Below, I posted on the issue of Medicaid coverage of prescription drugs in the US, because I had not been aware that sexual dysfunction drugs like Viagra were covered by this very limited and minimal governmental insurance program for poor people. It just seemed to me to be a very weird priority to use such a limited program to cover something that was not, by any stretch of the imagination, life-threatening.
In the course of the post I referred to the fact that this entire issue came to light because people found that sex offenders were among the Medicaid beneficiaries getting subsidized Viagra. I said that I did not see the point of generally offering it but restricting these people who presumably served their time. (I was arguing that I did not think it should be generally covered at all.) A commenter reacted to this by saying,
"Are you against the public shame programs? Also they haven't served their time, part of their time is public shame for the rest of thier lives. And sexual predator can't be cured from thier problem... it's a mental condition that is incurable. Most psyhcologist would tell you this. So it's not just about publicly shaming them, but about protecting other people from their disease."
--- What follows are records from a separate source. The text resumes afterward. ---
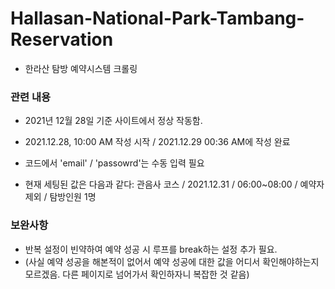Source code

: # Hallasan-National-Park-Tambang-Reservation
- 한라산 탐방 예약시스템 크롤링

### 관련 내용
- 2021년 12월 28일 기준 사이트에서 정상 작동함.

- 2021.12.28, 10:00 AM 작성 시작 / 2021.12.29 00:36 AM에 작성 완료
- 코드에서 'email' / 'passowrd'는 수동 입력 필요
- 현재 세팅된 값은 다음과 같다: 관음사 코스 / 2021.12.31 / 06:00~08:00 / 예약자 제외 / 탐방인원 1명 

### 보완사항
- 반복 설정이 빈약하여 예약 성공 시 루프를 break하는 설정 추가 필요. 
- (사실 예약 성공을 해본적이 없어서 예약 성공에 대한 값을 어디서 확인해야하는지 모르겠음. 다른 페이지로 넘어가서 확인하자니 복잡한 것 같음) 
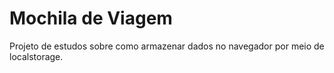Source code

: # Mochila de Viagem
Projeto de estudos sobre como armazenar dados no navegador por meio de localstorage. 
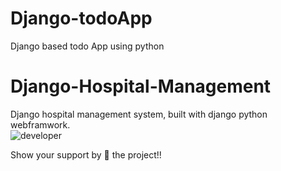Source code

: # Django-todoApp
Django based todo App using python
# Django-Hospital-Management
Django hospital management system, built with django python webframwork.  
![developer](https://img.shields.io/badge/Developed%20By%20%3A-Pawan%20Kumar-red)

Show your support by 🌟 the project!!
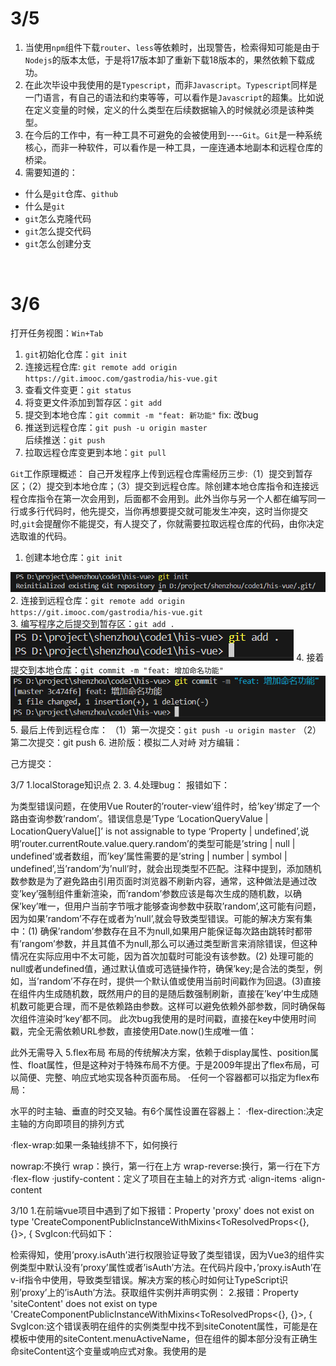 # 3/5
1. 当使用`npm`组件下载`router`、`less`等依赖时，出现警告，检索得知可能是由于`Nodejs`的版本太低，于是将17版本卸了重新下载18版本的，果然依赖下载成功。
2. 在此次毕设中我使用的是`Typescript`，而非`Javascript`。`Typescript`同样是一门语言，有自己的语法和约束等等，可以看作是`Javascript`的超集。比如说在定义变量的时候，定义的什么类型在后续数据输入的时候就必须是该种类型。
3. 在今后的工作中，有一种工具不可避免的会被使用到----`Git`。`Git`是一种系统核心，而非一种软件，可以看作是一种工具，一座连通本地副本和远程仓库的桥梁。
4. 需要知道的：
- 什么是`git`仓库、`github`
- 什么是`git` 
- `git`怎么克隆代码
- `git`怎么提交代码
- `git`怎么创建分支  
<br>  

# 3/6
打开任务视图：`Win+Tab` 
1. `git`初始化仓库：`git init` 
2. 连接远程仓库: `git remote add origin https://git.imooc.com/gastrodia/his-vue.git`
3. 查看文件变更：`git status`
4. 将变更文件添加到暂存区：`git add`  
5. 提交到本地仓库：`git commit -m "feat: 新功能"`  fix: 改bug  
6. 推送到远程仓库：`git push -u origin master`   
后续推送：`git push`
7. 拉取远程仓库变更到本地：`git pull`

`Git`工作原理概述：
自己开发程序上传到远程仓库需经历三步:（1）提交到暂存区；（2）提交到本地仓库；（3）提交到远程仓库。除创建本地仓库指令和连接远程仓库指令在第一次会用到，后面都不会用到。此外当你与另一个人都在编写同一行或多行代码时，他先提交，当你再想要提交就可能发生冲突，这时当你提交时,`git`会提醒你不能提交，有人提交了，你就需要拉取远程仓库的代码，由你决定选取谁的代码。

1. 创建本地仓库：`git init`  

![](../assets/images/gitinit.png)
2. 连接到远程仓库：`git remote add origin https://git.imooc.com/gastrodia/his-vue.git`<br>
3. 编写程序之后提交到暂存区：`git add .`
![](../assets/images/gitadd..png)
4. 接着提交到本地仓库：`git commit -m "feat: 增加命名功能"`
![](../assets/images/gitcommit.png)
5. 最后上传到远程仓库：
（1）第一次提交：`git push -u origin master` 
（2）第二次提交：git  push
6. 进阶版：模拟二人对峙
  对方编辑：
  

   己方提交：
   






3/7
1.localStorage知识点
2.
3.
4.处理bug：
报错如下：

为类型错误问题，在使用Vue Router的’router-view’组件时，给’key’绑定了一个路由查询参数’random’。错误信息是’Type ‘LocationQueryValue | LocationQueryValue[]’ is not assignable to type ‘Property | undefined’,说明’router.currentRoute.value.query.random’的类型可能是’string | null | undefined’或者数组，而’key’属性需要的是’string | number | symbol | undefined’,当’random’为’null’时，就会出现类型不匹配。注释中提到，添加随机数参数是为了避免路由引用页面时浏览器不刷新内容，通常，这种做法是通过改变’key’强制组件重新渲染，而’random’参数应该是每次生成的随机数，以确保’key’唯一，但用户当前字节哦才能够查询参数中获取’random’,这可能有问题，因为如果’random’不存在或者为’null’,就会导致类型错误。可能的解决方案有集中：(1) 确保’random’参数存在且不为null,如果用户能保证每次路由跳转时都带有’rangom’参数，并且其值不为null,那么可以通过类型断言来消除错误，但这种情况在实际应用中不太可能，因为首次加载时可能没有该参数。(2) 处理可能的null或者undefined值，通过默认值或可选链操作符，确保’key;是合法的类型，例如，当’random’不存在时，提供一个默认值或使用当前时间戳作为回退。(3)直接在组件内生成随机数，既然用户的目的是随后数强制刷新，直接在’key’中生成随机数可能更合理，而不是依赖路由参数。这样可以避免依赖外部参数，同时确保每次组件渲染时’key’都不同。
此次bug我使用的是时间戳，直接在key中使用时间戳，完全无需依赖URL参数，直接使用Date.now()生成唯一值：

此外无需导入
5.flex布局
布局的传统解决方案，依赖于display属性、position属性、float属性，但是这种对于特殊布局不方便。于是2009年提出了flex布局，可以简便、完整、响应式地实现各种页面布局。
·任何一个容器都可以指定为flex布局：


水平的时主轴、垂直的时交叉轴。有6个属性设置在容器上：
·flex-direction:决定主轴的方向即项目的排列方式


·flex-wrap:如果一条轴线排不下，如何换行

nowrap:不换行		wrap：换行，第一行在上方   wrap-reverse:换行，第一行在下方
·flex-flow
·justify-content：定义了项目在主轴上的对齐方式
·align-items
·align-content




3/10
1.在前端vue项目中遇到了如下报错：Property 'proxy' does not exist on type 'CreateComponentPublicInstanceWithMixins<ToResolvedProps<{}, {}>, { SvgIcon:代码如下：

检索得知，使用’proxy.isAuth’进行权限验证导致了类型错误，因为Vue3的组件实例类型中默认没有’proxy’属性或者’isAuth’方法。在代码片段中，’proxy.isAuth’在v-if指令中使用，导致类型错误。解决方案的核心时如何让TypeScript识别’proxy’上的’isAuth’方法。获取组件实例并声明实例：
2.报错：Property 'siteContent' does not exist on type 'CreateComponentPublicInstanceWithMixins<ToResolvedProps<{}, {}>, { SvgIcon:这个错误表明在组件的实例类型中找不到siteConotent属性，可能是在模板中使用的siteContent.menuActiveName，但在组件的脚本部分没有正确生命siteContent这个变量或响应式对象。我使用的是<script setup>语法，所以需要检查是否在setup中正确声明了siteContent。解决方法为在组件脚本中添加声明：




Error 'Operation CREATE USER failed for 'sync'@'%'' on query. Default database: ''. Query: 'CREATE USER 'sync'@'%' IDENTIFIED WITH 'mysql_native_password' AS '*DA86F1D047055A5730A2A85F4C6320534406A1E4''
3/13
先来说说这两天遇到的问题吧，昨天跟今天上午遇到了两个难关。第一个是建立数据库主从同步，其中1、4为主节点兼写节点，2、3、5、6均为读节点且2、3节点跟节点1相连，5、6节点与节点4相连。之所以使用主从同步，是提防如果有写节点或者读节点宕机，马上会有节点接替其原本的读写操作。六个节点的容器创建都很顺利，在容器运行前提下，将容器连接到Navicat，从节点连到主节点都成功了，最后4连1成功了，1连4却失败了，等于说是单向同步。于是我怀疑是不是之前创建某个容器的时候敲错了一些指令，于是我删除1、2、3节点，重新创建容器建立连接，结果不仅1连4失败了，4连1也失败了，于是我又将全部节点删除，推倒重建，结果依然不行。我有点担心一直卡在这里，因为这些来回重建已经花费了我三四个小时了。于是我抱着试一试的态度看看先将两个主节点试着连接起来，如果成功了再挂载其他从节点，毕竟主要就是两主节点挂载失败了，如果不成功也花费不了太大的精力跟时间，毕竟创建容器建立连接的步骤我已经弄了三遍了，已经非常熟练了。万万没想到的是，这样做反而连接上了，实现了双向同步，于是激动的心、颤抖的手，我赶忙又将剩下四个节点创建容器并连接，都一一成功，这一刻我是有一丝丝的成就感的，也有一丝解脱，因为卡在一个地方一直过不去真的很难熬。
第二个是在CentOS7上的docker环境导入mycat镜像，我的镜像文件已经准备好了，结果导入失败：
明明之前也导入了一个镜像文件成功了，这次是同样的步骤结果却不行，只是中间创建了很多次的容器而已，于是我又跑去网上检索相关报错的，有差不多一样的报错，也有报错一样的，第一次尝试：
结果创是创出来了，结果文件大小为0，但我准备的镜像文件有400多mb，说明创建失败。
第二次尝试，依旧不成功：

第三次尝试，依旧不成功：

第四次尝试，心态隐约有点崩溃了，我在想如果导入不了镜像文件，怎么将mycat和navicat连接起来：

....


没有办法了，我承认我看不懂哪里出错了，我打算最后再拼一把，我去deepseek上就我面临的问题问了，罗列出一堆原因：

于是我想着最后再坚持一下，将我下载的mysql.tar.gz卸载了又重新下载，执行了一边导入的指令，结果就这么水灵灵的导入成功了，我其实很想问一句：你是不是故意在跟我作对，第一遍的时候你怎么不成功。但是问题解决了心里的石头总算落下来了，这个问题花费了我三四个小时：



3/14
1.一键生成可下载PTG插件。
2.前端Vue：
·<el-card></el-card> :让内容显示在一块白色背景板上。卡片控件。
3.<template>标签：
·<template>与<div>区别：
- <template>不会直接渲染到DOM中，逻辑容器、动态生成，适用于逻辑和条件渲染。
- <div>会直接渲染到DOM，布局、组织结构，适用于视觉展示和样式。
·什么是template标签？
- <template>标签是一个HTML元素，专门为模板内容而设计，与普通的HTML标签不同，<template>标签中的内容不会直接渲染在浏览器中。
·为什么使用template标签？
- 可以用作逻辑层次结构的容器，帮助组织组件的结构。
- 避免在渲染时产生不必要的DOM节点，使在布局和样式管理上会更加干净。
- 动态渲染：在配合Vue指令，如v-if,v-for使用时，可以根据条件或数据动态添加或移除HTML元素。
用中文简要解释
4.代码解析
·if(route.meta.isTab)
- 是前端框架中的路由配置，route是一个路由对象，meta是路由的元信息字段，通常用来存储一些额外的配置，isTab可能是一个自定义的布尔值，用来表示该路由是否对应一个标签页。
·let lab=siteContent.mainTabs.filter(item=>item.name===route.name)[0];
- siteContent.mainTabs应该是一个数组，里面保存了当前打开的标签页信息，使用filter方法过滤出name属性与当前路由名称route.name相同的元素，然后取第一个结果，因为filter返回数组，所以用[0]获取第一个匹配项，如果找不到，结果会是undefined。可能场景在切换标签页时，检查当前路由是否存在与打开的标签页列表中，如果存在就激活他，不存在就添加新标签。
5.Java面向对象编程（OOP）

·Vue中想打出空格：&nbsp;
·Vue中给字体加粗：font-weight=bold;
·Vue中让字与字之间间隔一定距离：letter-spacing: 1px;
·Vue中上外填充：margin-top: 15px;
·Vue中左边框：border-left: solid 5px @bc-24;	//实线 大小 颜色
·Vue中圆角画弧：border-radius：40px；	//半径是40
6.为了让Vue页面切换不同的内容，需要给前端项目引入路由功能。Vue页面整合路由模块：首先创建一个路由配置文件，然后在main.ts文件上创建路由对象，并且将这个路由对象绑定到Vue对象上，最后还要在Vue页面上声明路由标签，正是做的这些配置，框架页面才能够引用不同的Vue页面。
7.本次毕设需要配置数据库连接池，虽然我们用的是MySQL数据集群，但是我们的Java不是去连接某一个数据节点，而是应该去连接MyCat中间件，Java项目将SQL语句发送给Mycat，Mycat将SQL语句路由给某一个MySQL节点去执行。
8.想要使用Jetty服务器，需要配备线程池。Jetty有三个线程池，利用threads来规定一下线程池：
·acceptors线程池用来接收HTTP请求。
·selectors线程池用来处理HTTP数据包。
·worker线程池负责调用Web方法。
- MongoDB自带数据库连接池
- SpringBoot中用RedisTemplate来读写Redis里面的数据

3/16
1.代码解析
代码：public class StpInterfaceImpl implements StpInterface{
用途：这是一个Java类，实现了某个接口StpInterface。
·在Sa-Token中，StpInterface是权限验证的接口，用户需要实现它来提供权限和角色数据。可能是在使用类似的安全框架，需要自定义权限验证逻辑。
·这行代码是Java类声明，表示定义了一个名为StpInterfaceImpl的类，并实现了StpInterface接口。
·public：表示该类是公开的，其他包中的类可以访问。
·class StpInterfaceImpl：定义了一个名为StpInterfaceImpl的类（通常以Impl结尾表示是接口的实现类）
·implements StpInterface:表示该类实现了StpInterface接口，必须重写接口中定义的所有抽象方法。
·假设StpInterface是权限框架（Sa-Token）中定义的用户权限加载接口，该实现类的作用是为当前登录用户提供权限数据。实例：
public class StpInterfaceImpl implements StpInterface{
@Override
public List<String> getPermissionList(Object loginId, String loginType){
//根据用户ID查询数据库或缓存中的权限列表
List<String> permissions=queryPermissionsFromDB(loginId.toString());
return peimissions;
} 

@Override
public List<String> getRoleList(Object logind,String loginType){
//查询用户的角色列表
List<String> roles=queryRolesFromDB(loginId.toString());
return roles;
} 
}
·通过实现接口，强制要求必须实现getPermissionList()和getRoleList()方法，确保权限框架能正确获取用户权限数据。这里注意接口方法必须全部实现，如果未实现接口中的全部方法，编译器会报错。
·在Spring项目中，通常通过@Component注解将该类声明为Bean，让框架自动发现：
@Component
Public class StpInterfaceImpl implements StpInterface{
//方法实现...
}
 
2.代码：
@Resource
private UserDao userDao;
·@Resource是Java的注解，用于依赖注入，用于自动将UserDao类型的Bean实例注入到当前类中。
·依赖注入：
通过@Resource注解，Spring容器会自动将已管理的UserDao实例赋值给userDao字段。
开发者无需手动new UserDao(),实现对象间的解耦。
·注解来源：
@Resource是Java标准注解，Spring框架对其提供了支持。
问：多个同类型Bean如何解决冲突？
答：1.通过@Resource(name=”指定Bean名”)明确指定注入的Bean。
3.使用@Qualifier,注解配合@Autowired。


使用VitePress：
1.去到项目文件夹栏创建 his-note
2.在文件夹路径栏输入 cmd
3.构建一个基本项目：$ npx vitepress init

4.$ npm run docs:dev
5.将VitePress 安装到现有项目中（也可以单独使用）：
*$ npm add -D vitepress 
6.再：$ npm run docs:dev
7.按住Ctrl点击网址：
、
8.开通github账号
9.创建本地仓库：git init
10.连接到远程仓库：git remote add origin https://git.imooc.com/gastrodia/his-vue.git
11. 在项目名his-note下创建.gitignore,其中直接输入不需上传的文件，一个文件一行：

12.上传到暂存区：git add .
13.上传到本地仓库：git commit -m “feat: init”
14.git branch -M main
-M：是用来重命名分支的。如果目标分支存在的话，会强制覆盖。
-M main：将当前分支重命名为main，因为Github现在默认使用main作为默认分支，替代了原来的master。需要将旧的分支改为main，以适应新的命名规范。默认分支是master，现在改名为main。
15.

15.






3/17
1.代码：List<String> list = new ArrayList<>();
·左边是声明一个List类型的变量list，右边实例化了一个ArrayList对象。
·<String>:指定列表中元素的类型为字符串。
·List是一个接口，而ArrayList是它的一个实现类，这里使用了多态，即用接口类型引用具体实现类的对象。这样做的好处是提高代码的灵活性和可维护性，比如以后轻松替换为LinkedList而不需要修改太多代码。List是接口，定义了一些方法，而ArrayList是具体的实现，提供了动态数组的功能。比如，ArrayList支持快速随机访问，而LinkedList则在插入删除时更高效。
·这里的菱形操作符<>在Java 7之后引入，允许在实例化时省略泛型类型，编译器会自动推断类型。泛型即类型安全，避免在运行时出现类型转换错误。List<String>表示这个列表只能包含String类型的对象，如果尝试添加其他类型，编译器会报错，这有助于提前发现错误。
·初始化后的list变量可以调用List接口中定义的方法，比如add，remove，get等，具体实现由ArrayList提供。
·总之，变量声明：List<String> list,使用泛型指定元素类型为String。
接口与实现类的关系：List是借口，ArrayList是实现类。
多态的应用：用接口类型引用具体实现对象。
接口与实现：左侧用List接口类型接收右侧的ArrayList实例。

2.int userId=Integer.parseInt(loginId.toString());
作用：将loginId对象转换为整型用户ID。
拆解：
· loginId.toString():将loginId对象转换为字符串（假设loginId可能是Long、String或其他对象类型，甚至可能是Object）
风险：若loginId为null，会抛出NullPointerException
·Integer.parseInt(...):将字符串解析为int基本类型
风险：若字符串内容非纯数字，会抛出NumberFormatException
Forgive me, but I see a contradiction here. If they are victims of an incurable mental problem, I don't see why sex offenders should be shamed at all. If they are supposed to live in shame for the rest of their lives because of the particular nature of their crime, I don't see how you reconcile it with being a disease.
I still feel that if a person's found guilty of a crime, whatever it is, and that crime has a sentence associated with it, and the person serves his sentence, he's done. I don't really feel that exceptions should be made, because if they are really bad crimes, then the person should have had an indeterminate sentence to begin with.
And I think if a person is found to have a mental disorder that causes him or her to commit violent crimes against others and there is no hope of a cure, the answer would be institutionalization, not public shame.
I am a bit of a civil libertarian, perhaps, and I have been fortunate not to have been a victim of such a crime, so I lack that perspective, but it seems to me that the public shame programs of which I have heard for certain kinds of crimes don't do anything positive.
Sorry for the political interlude - now I will return to the regularly scheduled, very intermittent, posting on educational and language issues.